Goldsmith laments this development. “The administration has been strangled by law,” he writes, ”and since September 11, 2001, this war has been lawyered to death.” Here he draws again the contrast to the Roosevelt experience leading into WWII: “Roosevelt feared impeachment, not judicial trial; the democratic process, not the courts, would be his judge.”
A couple of thoughts on this. First of all, I wonder how much more warmaking has been effectively legalized. The experience with the War Powers Resolution is a case in point. Sure, the law is on the books, which at face value would make the process look more legalized. But it’s not good for much. Its spirit has been long degraded. When President Clinton flagrantly violated its specific terms during the Kosovo episode, there was no talk of impeachment, much less prosecution.

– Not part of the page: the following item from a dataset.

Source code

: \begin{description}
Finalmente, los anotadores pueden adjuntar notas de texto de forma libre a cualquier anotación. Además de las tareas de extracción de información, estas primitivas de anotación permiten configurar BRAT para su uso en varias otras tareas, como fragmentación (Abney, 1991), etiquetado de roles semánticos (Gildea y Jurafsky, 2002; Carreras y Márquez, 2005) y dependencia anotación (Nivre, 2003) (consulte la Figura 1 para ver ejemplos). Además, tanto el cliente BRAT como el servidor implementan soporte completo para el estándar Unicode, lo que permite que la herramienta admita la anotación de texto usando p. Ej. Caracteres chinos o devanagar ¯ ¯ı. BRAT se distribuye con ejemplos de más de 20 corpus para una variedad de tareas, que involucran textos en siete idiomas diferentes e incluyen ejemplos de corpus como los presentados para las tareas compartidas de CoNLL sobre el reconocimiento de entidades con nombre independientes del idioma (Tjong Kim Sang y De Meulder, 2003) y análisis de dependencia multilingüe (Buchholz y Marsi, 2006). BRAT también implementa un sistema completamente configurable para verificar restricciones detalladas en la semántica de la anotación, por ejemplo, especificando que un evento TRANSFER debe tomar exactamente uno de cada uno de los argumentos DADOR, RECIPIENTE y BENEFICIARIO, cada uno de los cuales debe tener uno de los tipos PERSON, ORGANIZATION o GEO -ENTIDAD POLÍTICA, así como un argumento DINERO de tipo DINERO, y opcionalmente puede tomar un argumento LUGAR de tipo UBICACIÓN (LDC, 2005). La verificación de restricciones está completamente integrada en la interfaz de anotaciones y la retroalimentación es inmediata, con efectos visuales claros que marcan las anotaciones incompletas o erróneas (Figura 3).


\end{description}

But I’ll grant that there is a lot of water under the bridge since Roosevelt pointing to increased legalization, both domestically and internationally. That’s not to say that legalization is a bad thing in itself, although Goldsmith at least implicitly thinks that it is (in among other ways by validating the “lawfare” label). He’s hardly proved the case by connecting some particular legal constraint to some national security harm (see David Cole and Jules Lobel’s new book for the argument that it’s the violation of law, rather than conformity with it, that has done the damage). The argument is more along the lines of, anti-terror efforts require boldness; legalization results in timidity.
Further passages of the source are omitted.